» Problem: Starting with the first line of the data that follows, transcribe every line verbatim until the line containing "In most cases, that's" has been transcribed.

Saved data entries
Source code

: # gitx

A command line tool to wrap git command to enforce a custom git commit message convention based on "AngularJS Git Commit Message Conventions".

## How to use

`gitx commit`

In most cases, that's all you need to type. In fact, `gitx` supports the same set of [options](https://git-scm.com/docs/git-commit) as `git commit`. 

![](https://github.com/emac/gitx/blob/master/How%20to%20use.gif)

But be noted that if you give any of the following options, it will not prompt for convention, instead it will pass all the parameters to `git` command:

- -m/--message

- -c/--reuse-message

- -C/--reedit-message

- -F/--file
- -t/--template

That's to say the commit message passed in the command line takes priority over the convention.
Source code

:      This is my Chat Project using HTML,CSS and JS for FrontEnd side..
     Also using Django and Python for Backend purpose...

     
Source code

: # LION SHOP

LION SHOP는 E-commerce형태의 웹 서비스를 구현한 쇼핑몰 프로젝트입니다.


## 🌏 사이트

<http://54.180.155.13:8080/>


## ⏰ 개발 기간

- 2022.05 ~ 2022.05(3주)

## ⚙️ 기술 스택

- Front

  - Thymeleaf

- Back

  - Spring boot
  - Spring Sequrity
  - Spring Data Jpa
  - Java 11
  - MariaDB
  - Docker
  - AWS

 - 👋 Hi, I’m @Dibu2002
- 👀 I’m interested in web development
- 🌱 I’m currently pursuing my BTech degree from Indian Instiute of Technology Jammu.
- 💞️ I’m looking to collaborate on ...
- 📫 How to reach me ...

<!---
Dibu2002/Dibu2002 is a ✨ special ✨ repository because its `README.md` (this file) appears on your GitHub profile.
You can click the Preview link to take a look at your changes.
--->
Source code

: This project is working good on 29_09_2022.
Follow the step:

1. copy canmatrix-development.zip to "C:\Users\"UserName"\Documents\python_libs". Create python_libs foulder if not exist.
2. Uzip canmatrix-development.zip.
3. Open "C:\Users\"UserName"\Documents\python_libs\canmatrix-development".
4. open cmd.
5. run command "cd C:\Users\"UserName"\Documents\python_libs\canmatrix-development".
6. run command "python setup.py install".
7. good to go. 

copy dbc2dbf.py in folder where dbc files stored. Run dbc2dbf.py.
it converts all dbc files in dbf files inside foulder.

» Solution to this problem:
Source code

: # gitx

A command line tool to wrap git command to enforce a custom git commit message convention based on "AngularJS Git Commit Message Conventions".

## How to use

`gitx commit`

In most cases, that's all you need to type. In fact, `gitx` supports the same set of [options](https://git-scm.com/docs/git-commit) as `git commit`. 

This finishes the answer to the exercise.